According to results from the 2016 Current Population Survey Annual Social and Economic Supplement (CPS ASEC), 11.2 percent of the U.S. population age 1 and over moved between 2015 and 2016. This is the lowest one-year mover rate reported by the CPS ASEC, which began tracking migration in 1948. At that time, moving was more commonplace, as demonstrated by an annual mover rate of 20.2 percent.
The historical CPS migration tables and figures help unpack the contributors to the declining moving rate. In this blog, the data track three different types of moves: within the same county, between different counties (in the same state and to different states), and from abroad. Moves within the same county and between counties are well below the 1948 levels as seen in Figure 2. The most frequent moves in 1948 and 2016 were within the same county (Figure 1), but the likelihood that a household will make such a move fell over that 68-year period. The decline in within-county moves has been steady. Between 2015 and 2016, this series registered an additional 0.4-point drop, culminating with the record low of 6.9 percent in 2016.
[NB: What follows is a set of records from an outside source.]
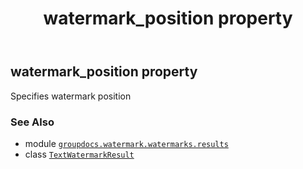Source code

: ﻿---
title: watermark_position property
second_title: GroupDocs.Watermark for Python via .NET API References
description: 
type: docs
url: /python-net/groupdocs.watermark.watermarks.results/textwatermarkresult/watermark_position/
is_root: false
weight: 110
---

## watermark_position property


Specifies watermark position

### See Also
* module [`groupdocs.watermark.watermarks.results`](../../)
* class [`TextWatermarkResult`](/watermark/python-net/groupdocs.watermark.watermarks.results/textwatermarkresult)
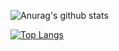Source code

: 
![Anurag's github stats](https://github-readme-stats.vercel.app/api?username=Jackintos&show_icons=true&theme=cobalt)

[![Top Langs](https://github-readme-stats.vercel.app/api/top-langs/?username=anuraghazra&layout=compact)](https://github.com/anuraghazra/github-readme-stats)
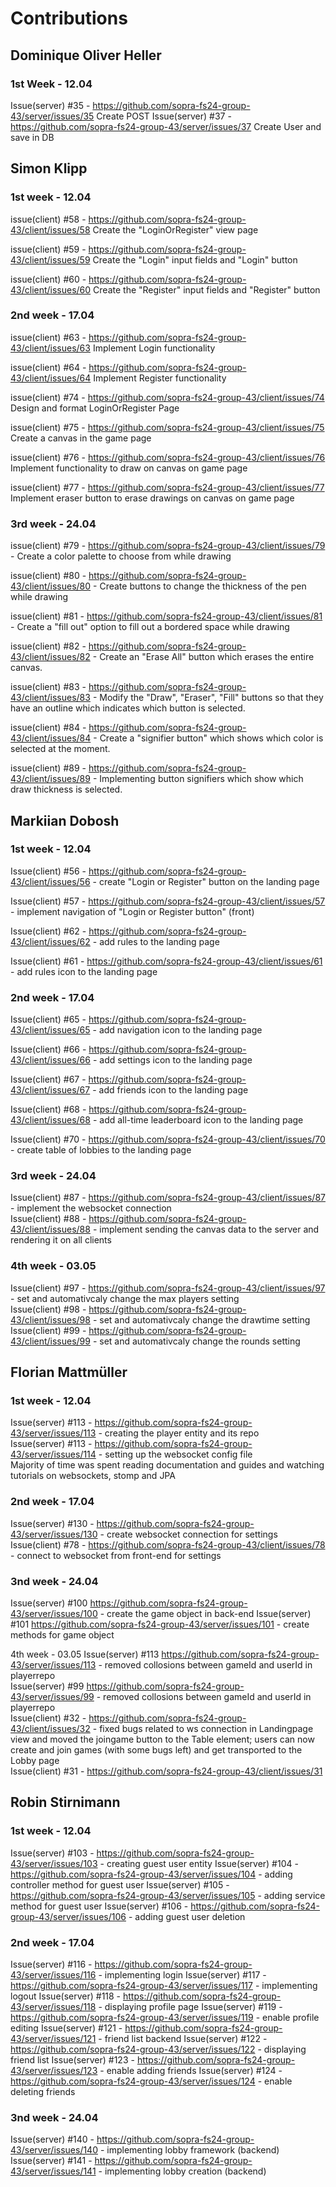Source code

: # Contributions 

## Dominique Oliver Heller 

### 1st Week - 12.04
Issue(server) #35 - https://github.com/sopra-fs24-group-43/server/issues/35 Create POST
Issue(server) #37 - https://github.com/sopra-fs24-group-43/server/issues/37 Create User and save in DB

## Simon Klipp

### 1st week - 12.04
issue(client) #58 - https://github.com/sopra-fs24-group-43/client/issues/58 Create the "LoginOrRegister" view page

issue(client) #59 - https://github.com/sopra-fs24-group-43/client/issues/59 Create the "Login" input fields and "Login" button

issue(client) #60 - https://github.com/sopra-fs24-group-43/client/issues/60 Create the "Register" input fields and "Register" button

### 2nd week - 17.04
issue(client) #63 - https://github.com/sopra-fs24-group-43/client/issues/63 Implement Login functionality

issue(client) #64 - https://github.com/sopra-fs24-group-43/client/issues/64 Implement Register functionality

issue(client) #74 - https://github.com/sopra-fs24-group-43/client/issues/74 Design and format LoginOrRegister Page

issue(client) #75 - https://github.com/sopra-fs24-group-43/client/issues/75 Create a canvas in the game page

issue(client) #76 - https://github.com/sopra-fs24-group-43/client/issues/76 Implement functionality to draw on canvas on game page	

issue(client) #77 - https://github.com/sopra-fs24-group-43/client/issues/77 Implement eraser button to erase drawings on canvas on game page	

### 3rd week - 24.04
issue(client) #79 - https://github.com/sopra-fs24-group-43/client/issues/79 - Create a color palette to choose from while drawing	

issue(client) #80 - https://github.com/sopra-fs24-group-43/client/issues/80 - Create buttons to change the thickness of the pen while drawing	

issue(client) #81 - https://github.com/sopra-fs24-group-43/client/issues/81 - Create a "fill out" option to fill out a bordered space while drawing	

issue(client) #82 - https://github.com/sopra-fs24-group-43/client/issues/82 - Create an "Erase All" button which erases the entire canvas.

issue(client) #83 - https://github.com/sopra-fs24-group-43/client/issues/83 - Modify the "Draw", "Eraser", "Fill" buttons so that they have an outline which indicates which button is selected.	

issue(client) #84 - https://github.com/sopra-fs24-group-43/client/issues/84 - Create a "signifier button" which shows which color is selected at the moment.	

issue(client) #89 - https://github.com/sopra-fs24-group-43/client/issues/89 - Implementing button signifiers which show which draw thickness is selected.	


## Markiian Dobosh

### 1st week - 12.04
Issue(client) #56 - https://github.com/sopra-fs24-group-43/client/issues/56 - create "Login or Register" button on the landing page

Issue(client) #57 - https://github.com/sopra-fs24-group-43/client/issues/57 - implement navigation of "Login or Register button" (front)

Issue(client) #62 - https://github.com/sopra-fs24-group-43/client/issues/62 - add rules to the landing page

Issue(client) #61 - https://github.com/sopra-fs24-group-43/client/issues/61 - add rules icon to the landing page

### 2nd week - 17.04
Issue(client) #65 - https://github.com/sopra-fs24-group-43/client/issues/65 - add navigation icon to the landing page

Issue(client) #66 - https://github.com/sopra-fs24-group-43/client/issues/66 - add settings icon to the landing page

Issue(client) #67 - https://github.com/sopra-fs24-group-43/client/issues/67 - add friends icon to the landing page

Issue(client) #68 - https://github.com/sopra-fs24-group-43/client/issues/68 - add all-time leaderboard icon to the landing page

Issue(client) #70 - https://github.com/sopra-fs24-group-43/client/issues/70 - create table of lobbies to the landing page

### 3rd week - 24.04
Issue(client) #87 - https://github.com/sopra-fs24-group-43/client/issues/87 - implement the websocket connection  
Issue(client) #88 - https://github.com/sopra-fs24-group-43/client/issues/88 - implement sending the canvas data to the server and rendering it on all clients  

### 4th week - 03.05
Issue(client) #97 - https://github.com/sopra-fs24-group-43/client/issues/97 - set and automativcaly change the max players setting  
Issue(client) #98 - https://github.com/sopra-fs24-group-43/client/issues/98 - set and automativcaly change the drawtime setting  
Issue(client) #99 - https://github.com/sopra-fs24-group-43/client/issues/99 - set and automativcaly change the rounds setting  

## Florian Mattmüller

### 1st week - 12.04
Issue(server) #113 - https://github.com/sopra-fs24-group-43/server/issues/113 - creating the player entity and its repo  
Issue(server) #113 - https://github.com/sopra-fs24-group-43/server/issues/114 - setting up the websocket config file  
Majority of time was spent reading documentation and guides and watching tutorials on websockets, stomp and JPA  

### 2nd week - 17.04  
Issue(server) #130 - https://github.com/sopra-fs24-group-43/server/issues/130 - create websocket connection for settings  
Issue(client) #78 - https://github.com/sopra-fs24-group-43/client/issues/78 - connect to websocket from front-end for settings

### 3nd week - 24.04
Issue(server) #100 https://github.com/sopra-fs24-group-43/server/issues/100 - create the game object in back-end
Issue(server) #101 https://github.com/sopra-fs24-group-43/server/issues/101 - create methods for game object

4th week - 03.05
Issue(server) #113 https://github.com/sopra-fs24-group-43/server/issues/113 - removed collosions between gameId and userId in playerrepo  
Issue(server) #99 https://github.com/sopra-fs24-group-43/server/issues/99 - removed collosions between gameId and userId in playerrepo  
Issue(client) #32 - https://github.com/sopra-fs24-group-43/client/issues/32 - fixed bugs related to ws connection in Landingpage view and moved the joingame button to the Table element; users can now create and join games (with some bugs left) and get transported to the Lobby page  
Issue(client) #31 - https://github.com/sopra-fs24-group-43/client/issues/31  
## Robin Stirnimann

### 1st week - 12.04
Issue(server) #103 - https://github.com/sopra-fs24-group-43/server/issues/103 - creating guest user entity
Issue(server) #104 - https://github.com/sopra-fs24-group-43/server/issues/104 - adding controller method for guest user
Issue(server) #105 - https://github.com/sopra-fs24-group-43/server/issues/105 - adding service method for guest user
Issue(server) #106 - https://github.com/sopra-fs24-group-43/server/issues/106 - adding guest user deletion

### 2nd week - 17.04
Issue(server) #116 - https://github.com/sopra-fs24-group-43/server/issues/116 - implementing login
Issue(server) #117 - https://github.com/sopra-fs24-group-43/server/issues/117 - implementing logout
Issue(server) #118 - https://github.com/sopra-fs24-group-43/server/issues/118 - displaying profile page
Issue(server) #119 - https://github.com/sopra-fs24-group-43/server/issues/119 - enable profile editing
Issue(server) #121 - https://github.com/sopra-fs24-group-43/server/issues/121 - friend list backend
Issue(server) #122 - https://github.com/sopra-fs24-group-43/server/issues/122 - displaying friend list
Issue(server) #123 - https://github.com/sopra-fs24-group-43/server/issues/123 - enable adding friends
Issue(server) #124 - https://github.com/sopra-fs24-group-43/server/issues/124 - enable deleting friends

### 3nd week - 24.04
Issue(server) #140 - https://github.com/sopra-fs24-group-43/server/issues/140 - implementing lobby framework (backend)
Issue(server) #141 - https://github.com/sopra-fs24-group-43/server/issues/141 - implementing lobby creation (backend)
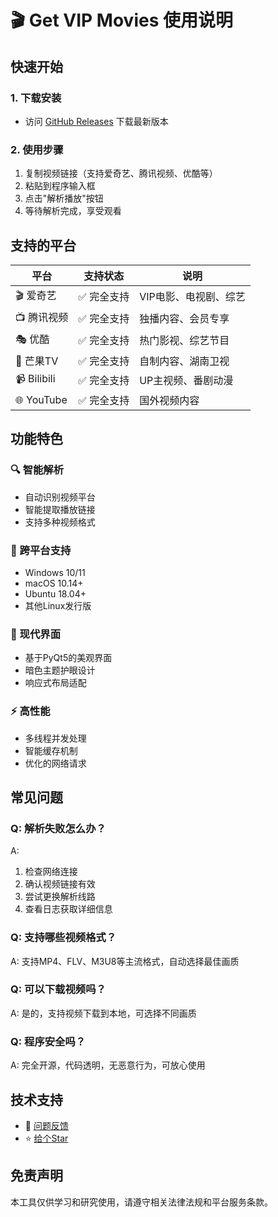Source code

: # 🎬 Get VIP Movies 使用说明

## 快速开始

### 1. 下载安装
- 访问 [GitHub Releases](https://github.com/xuanxuan205/Get-VIP-movies/releases) 下载最新版本

### 2. 使用步骤
1. 复制视频链接（支持爱奇艺、腾讯视频、优酷等）
2. 粘贴到程序输入框
3. 点击"解析播放"按钮
4. 等待解析完成，享受观看

## 支持的平台

| 平台 | 支持状态 | 说明 |
|------|---------|------|
| 🎬 爱奇艺 | ✅ 完全支持 | VIP电影、电视剧、综艺 |
| 📺 腾讯视频 | ✅ 完全支持 | 独播内容、会员专享 |
| 🎭 优酷 | ✅ 完全支持 | 热门影视、综艺节目 |
| 🥭 芒果TV | ✅ 完全支持 | 自制内容、湖南卫视 |
| 📹 Bilibili | ✅ 完全支持 | UP主视频、番剧动漫 |
| 🌐 YouTube | ✅ 完全支持 | 国外视频内容 |

## 功能特色

### 🔍 智能解析
- 自动识别视频平台
- 智能提取播放链接
- 支持多种视频格式

### 📱 跨平台支持
- Windows 10/11
- macOS 10.14+
- Ubuntu 18.04+
- 其他Linux发行版

### 🎨 现代界面
- 基于PyQt5的美观界面
- 暗色主题护眼设计
- 响应式布局适配

### ⚡ 高性能
- 多线程并发处理
- 智能缓存机制
- 优化的网络请求

## 常见问题

### Q: 解析失败怎么办？
A: 
1. 检查网络连接
2. 确认视频链接有效
3. 尝试更换解析线路
4. 查看日志获取详细信息

### Q: 支持哪些视频格式？
A: 支持MP4、FLV、M3U8等主流格式，自动选择最佳画质

### Q: 可以下载视频吗？
A: 是的，支持视频下载到本地，可选择不同画质

### Q: 程序安全吗？
A: 完全开源，代码透明，无恶意行为，可放心使用

## 技术支持

- 🐛 [问题反馈](https://github.com/xuanxuan205/Get-VIP-movies/issues)
- ⭐ [给个Star](https://github.com/xuanxuan205/Get-VIP-movies)

## 免责声明

本工具仅供学习和研究使用，请遵守相关法律法规和平台服务条款。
Movement to a different county, whether in the same or different state, decreased over time as well, but not to the same extent as movement within the same county. The 1948 estimate shows 6.4 percent moved to a different county or state. Fast forward to 2016 and this number has dropped to just 3.9 percent.
With the historical tables, it is possible to examine differences in mover rates by selected characteristics. One common characteristic often associated with migration is housing tenure. In Figure 3, housing tenure is separated into two categories: (1) people who live in owner-occupied housing units (owners) and (2) people who live in renter-occupied housing units (renters). Since 1988, the first year tenure data appeared in the CPS migration tables, renters have always had higher rates of mobility compared with owners. Often, mover rates for renters are two to three times higher. For example, between 2015 and 2016, 22.9 percent of renters moved compared with only 5.0 percent of owners.
From a historical perspective, Figure 3 shows that renters experienced a greater decline in their mover rate compared to owners. Renters began with a mover rate of 35.2 percent in 1988. By 2016, this rate had fallen by over 10 percentage points, down to 22.9 percent. This represents a 35.0 percent decrease in the mover rate for renters between 1988 and 2016. The decline for owners was not nearly as steep, as 9.5 percent moved in 1988 compared to 5.0 percent in 2016. Despite the lower percentage point change, the percentage change between 1988 and 2016 was higher for owners at 46.0 percent. For more information on geographic mobility by tenure, consult historical table A-4.
The 2016 CPS ASEC geographical mobility detailed tables released on November 16 are presented at the national and regional level and include information on migration by selected characteristics, such as educational attainment, labor force status, household income, relationship to householder and major occupation group.